• Task details
When you reach the line containing "3. Use [Issue" in the data below, begin returning lines exactly as written, and stop once the line containing "[Back to Main" has been returned.
─── Data shown
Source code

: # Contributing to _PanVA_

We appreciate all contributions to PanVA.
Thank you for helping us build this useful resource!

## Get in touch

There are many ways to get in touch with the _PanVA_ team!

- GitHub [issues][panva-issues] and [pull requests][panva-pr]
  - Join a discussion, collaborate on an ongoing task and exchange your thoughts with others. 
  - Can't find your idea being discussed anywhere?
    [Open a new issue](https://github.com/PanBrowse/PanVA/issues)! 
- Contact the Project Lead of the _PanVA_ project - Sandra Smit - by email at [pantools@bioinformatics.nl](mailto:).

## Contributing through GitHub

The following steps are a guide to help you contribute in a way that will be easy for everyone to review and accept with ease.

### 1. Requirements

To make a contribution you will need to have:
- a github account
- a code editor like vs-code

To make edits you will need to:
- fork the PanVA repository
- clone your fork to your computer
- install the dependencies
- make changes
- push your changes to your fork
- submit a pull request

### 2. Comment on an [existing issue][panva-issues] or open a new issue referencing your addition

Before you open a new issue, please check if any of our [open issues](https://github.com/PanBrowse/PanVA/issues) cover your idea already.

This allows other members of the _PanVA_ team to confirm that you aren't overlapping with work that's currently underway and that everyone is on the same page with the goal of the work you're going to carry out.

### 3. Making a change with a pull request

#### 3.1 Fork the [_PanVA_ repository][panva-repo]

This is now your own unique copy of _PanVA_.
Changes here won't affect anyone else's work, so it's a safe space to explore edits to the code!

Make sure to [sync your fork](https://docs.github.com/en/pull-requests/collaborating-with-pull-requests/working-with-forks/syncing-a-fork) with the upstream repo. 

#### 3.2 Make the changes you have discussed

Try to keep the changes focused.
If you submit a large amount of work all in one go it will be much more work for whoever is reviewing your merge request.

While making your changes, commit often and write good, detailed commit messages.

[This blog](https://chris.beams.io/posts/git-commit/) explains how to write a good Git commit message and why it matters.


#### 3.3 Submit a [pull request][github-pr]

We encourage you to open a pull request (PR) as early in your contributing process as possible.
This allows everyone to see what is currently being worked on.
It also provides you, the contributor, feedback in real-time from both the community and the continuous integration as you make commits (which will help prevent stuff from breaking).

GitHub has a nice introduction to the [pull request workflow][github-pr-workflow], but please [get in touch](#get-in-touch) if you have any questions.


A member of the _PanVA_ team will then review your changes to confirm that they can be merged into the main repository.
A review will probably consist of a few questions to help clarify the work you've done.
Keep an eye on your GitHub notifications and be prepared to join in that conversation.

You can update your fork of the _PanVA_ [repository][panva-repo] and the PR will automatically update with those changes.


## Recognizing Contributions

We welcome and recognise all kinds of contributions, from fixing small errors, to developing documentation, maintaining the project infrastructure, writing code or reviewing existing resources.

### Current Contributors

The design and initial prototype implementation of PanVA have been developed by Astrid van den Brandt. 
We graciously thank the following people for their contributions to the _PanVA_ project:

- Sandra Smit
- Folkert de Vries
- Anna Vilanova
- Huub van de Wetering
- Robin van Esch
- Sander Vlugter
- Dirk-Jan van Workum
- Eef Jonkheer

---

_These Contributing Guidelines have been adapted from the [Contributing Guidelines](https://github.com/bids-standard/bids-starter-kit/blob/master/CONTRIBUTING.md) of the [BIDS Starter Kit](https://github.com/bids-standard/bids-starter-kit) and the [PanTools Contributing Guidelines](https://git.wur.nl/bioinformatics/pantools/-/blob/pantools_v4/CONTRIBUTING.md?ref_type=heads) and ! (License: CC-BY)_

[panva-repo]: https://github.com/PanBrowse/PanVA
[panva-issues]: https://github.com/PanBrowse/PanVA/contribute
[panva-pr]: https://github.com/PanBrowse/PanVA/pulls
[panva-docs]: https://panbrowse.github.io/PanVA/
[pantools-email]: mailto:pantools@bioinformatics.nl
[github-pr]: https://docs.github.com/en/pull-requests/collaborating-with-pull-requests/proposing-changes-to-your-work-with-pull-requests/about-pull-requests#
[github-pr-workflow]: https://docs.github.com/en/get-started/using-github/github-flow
──────
─── Data shown
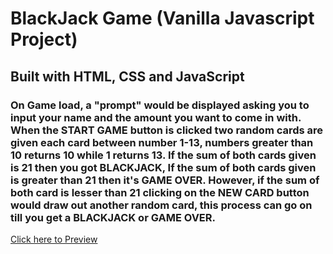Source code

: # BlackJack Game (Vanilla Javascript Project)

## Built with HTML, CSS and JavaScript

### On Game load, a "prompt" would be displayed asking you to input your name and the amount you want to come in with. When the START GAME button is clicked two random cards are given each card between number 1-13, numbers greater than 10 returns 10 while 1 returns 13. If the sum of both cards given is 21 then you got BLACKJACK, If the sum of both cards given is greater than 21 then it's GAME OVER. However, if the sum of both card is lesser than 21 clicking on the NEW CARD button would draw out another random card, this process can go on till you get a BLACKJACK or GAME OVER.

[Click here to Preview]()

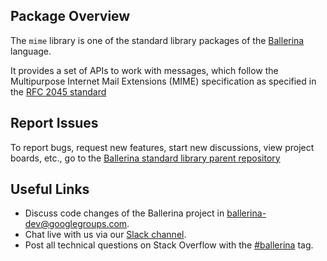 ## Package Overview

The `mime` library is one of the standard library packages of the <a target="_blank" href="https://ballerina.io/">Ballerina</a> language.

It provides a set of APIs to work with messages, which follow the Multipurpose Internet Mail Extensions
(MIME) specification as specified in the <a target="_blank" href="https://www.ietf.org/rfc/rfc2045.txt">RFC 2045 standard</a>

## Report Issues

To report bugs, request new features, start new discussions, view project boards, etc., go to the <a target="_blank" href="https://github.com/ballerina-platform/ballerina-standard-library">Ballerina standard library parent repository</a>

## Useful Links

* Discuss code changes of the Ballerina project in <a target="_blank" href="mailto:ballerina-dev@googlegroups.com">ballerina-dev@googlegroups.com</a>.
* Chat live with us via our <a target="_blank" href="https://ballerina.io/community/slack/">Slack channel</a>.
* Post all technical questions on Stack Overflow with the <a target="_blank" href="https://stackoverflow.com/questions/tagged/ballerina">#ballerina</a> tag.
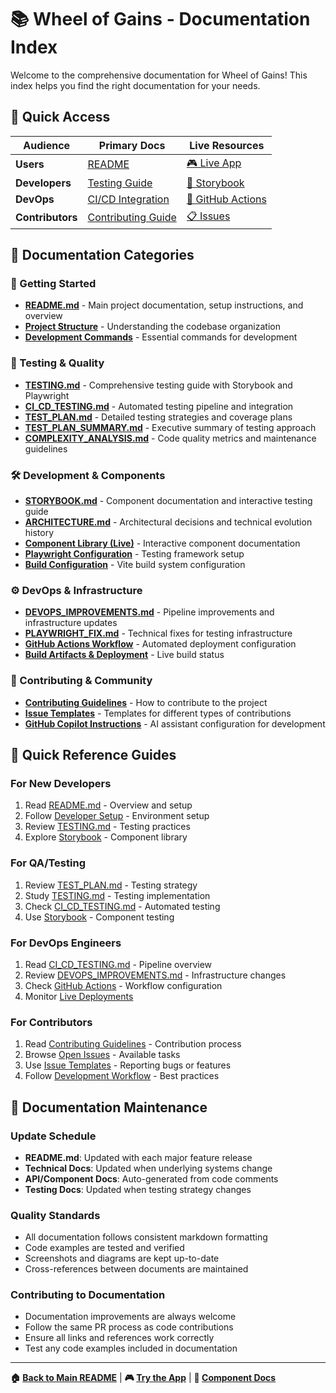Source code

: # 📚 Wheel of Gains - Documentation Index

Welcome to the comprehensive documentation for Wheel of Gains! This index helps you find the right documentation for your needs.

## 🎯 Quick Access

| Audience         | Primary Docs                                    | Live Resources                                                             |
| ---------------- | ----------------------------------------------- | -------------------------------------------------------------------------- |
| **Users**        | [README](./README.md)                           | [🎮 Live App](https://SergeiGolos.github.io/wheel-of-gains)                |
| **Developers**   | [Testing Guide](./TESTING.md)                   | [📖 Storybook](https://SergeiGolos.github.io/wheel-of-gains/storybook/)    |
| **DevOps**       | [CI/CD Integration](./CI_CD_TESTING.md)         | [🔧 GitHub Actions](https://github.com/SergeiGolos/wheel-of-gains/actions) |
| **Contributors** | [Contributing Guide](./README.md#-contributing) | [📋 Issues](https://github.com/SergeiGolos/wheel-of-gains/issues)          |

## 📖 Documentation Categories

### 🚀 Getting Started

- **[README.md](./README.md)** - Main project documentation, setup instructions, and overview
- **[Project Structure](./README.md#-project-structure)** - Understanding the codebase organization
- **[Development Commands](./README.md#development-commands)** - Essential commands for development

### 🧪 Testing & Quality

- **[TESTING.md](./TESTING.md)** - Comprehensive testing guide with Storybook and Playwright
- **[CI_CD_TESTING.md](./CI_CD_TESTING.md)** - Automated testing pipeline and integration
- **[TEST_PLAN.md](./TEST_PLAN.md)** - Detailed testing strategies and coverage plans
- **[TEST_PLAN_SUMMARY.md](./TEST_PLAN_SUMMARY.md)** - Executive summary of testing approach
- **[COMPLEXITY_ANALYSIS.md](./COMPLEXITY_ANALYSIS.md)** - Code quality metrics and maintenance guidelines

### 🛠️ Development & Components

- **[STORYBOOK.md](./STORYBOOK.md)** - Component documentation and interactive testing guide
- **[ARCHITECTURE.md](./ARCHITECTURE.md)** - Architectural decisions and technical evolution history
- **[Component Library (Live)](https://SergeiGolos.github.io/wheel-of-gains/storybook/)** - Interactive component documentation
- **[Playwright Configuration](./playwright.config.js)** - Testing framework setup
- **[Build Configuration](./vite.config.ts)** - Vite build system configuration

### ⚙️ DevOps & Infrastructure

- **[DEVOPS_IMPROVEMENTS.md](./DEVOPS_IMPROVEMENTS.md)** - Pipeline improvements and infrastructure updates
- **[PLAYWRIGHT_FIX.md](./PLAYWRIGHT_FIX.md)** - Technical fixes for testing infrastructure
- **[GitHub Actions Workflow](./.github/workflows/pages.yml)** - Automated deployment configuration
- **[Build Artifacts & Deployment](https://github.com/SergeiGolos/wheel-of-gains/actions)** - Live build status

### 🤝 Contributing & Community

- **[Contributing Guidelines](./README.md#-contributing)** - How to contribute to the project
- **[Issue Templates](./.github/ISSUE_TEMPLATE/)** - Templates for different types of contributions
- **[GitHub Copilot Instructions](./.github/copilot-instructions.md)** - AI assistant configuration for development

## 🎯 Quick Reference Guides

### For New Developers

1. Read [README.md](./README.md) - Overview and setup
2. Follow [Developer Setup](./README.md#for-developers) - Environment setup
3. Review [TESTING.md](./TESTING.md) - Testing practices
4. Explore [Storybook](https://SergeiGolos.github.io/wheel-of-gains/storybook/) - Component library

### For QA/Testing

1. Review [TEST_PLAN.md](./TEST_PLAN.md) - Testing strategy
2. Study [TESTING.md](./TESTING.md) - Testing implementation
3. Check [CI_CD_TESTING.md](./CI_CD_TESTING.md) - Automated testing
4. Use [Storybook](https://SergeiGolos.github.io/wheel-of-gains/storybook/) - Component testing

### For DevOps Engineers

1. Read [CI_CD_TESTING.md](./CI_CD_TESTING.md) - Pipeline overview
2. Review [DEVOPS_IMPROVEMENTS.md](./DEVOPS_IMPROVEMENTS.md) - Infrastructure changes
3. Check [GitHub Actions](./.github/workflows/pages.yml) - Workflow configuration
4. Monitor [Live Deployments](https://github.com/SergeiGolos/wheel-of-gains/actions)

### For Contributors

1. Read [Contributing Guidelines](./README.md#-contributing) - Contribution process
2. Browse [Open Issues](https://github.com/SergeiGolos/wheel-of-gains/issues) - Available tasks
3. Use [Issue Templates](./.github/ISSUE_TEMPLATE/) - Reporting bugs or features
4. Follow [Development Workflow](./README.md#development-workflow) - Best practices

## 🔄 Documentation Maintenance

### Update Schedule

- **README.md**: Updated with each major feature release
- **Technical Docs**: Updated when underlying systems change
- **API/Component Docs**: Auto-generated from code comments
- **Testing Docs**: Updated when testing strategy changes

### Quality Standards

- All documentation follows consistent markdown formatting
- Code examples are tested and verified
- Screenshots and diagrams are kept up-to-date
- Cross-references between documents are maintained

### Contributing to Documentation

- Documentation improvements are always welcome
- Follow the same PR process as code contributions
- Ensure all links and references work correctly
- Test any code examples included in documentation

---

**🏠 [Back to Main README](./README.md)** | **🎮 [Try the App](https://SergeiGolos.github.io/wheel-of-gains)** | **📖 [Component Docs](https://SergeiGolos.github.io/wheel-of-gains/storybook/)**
──────
• Result of this task
3. Use [Issue Templates](./.github/ISSUE_TEMPLATE/) - Reporting bugs or features
4. Follow [Development Workflow](./README.md#development-workflow) - Best practices

## 🔄 Documentation Maintenance

### Update Schedule

- **README.md**: Updated with each major feature release
- **Technical Docs**: Updated when underlying systems change
- **API/Component Docs**: Auto-generated from code comments
- **Testing Docs**: Updated when testing strategy changes

### Quality Standards

- All documentation follows consistent markdown formatting
- Code examples are tested and verified
- Screenshots and diagrams are kept up-to-date
- Cross-references between documents are maintained

### Contributing to Documentation

- Documentation improvements are always welcome
- Follow the same PR process as code contributions
- Ensure all links and references work correctly
- Test any code examples included in documentation

---

**🏠 [Back to Main README](./README.md)** | **🎮 [Try the App](https://SergeiGolos.github.io/wheel-of-gains)** | **📖 [Component Docs](https://SergeiGolos.github.io/wheel-of-gains/storybook/)**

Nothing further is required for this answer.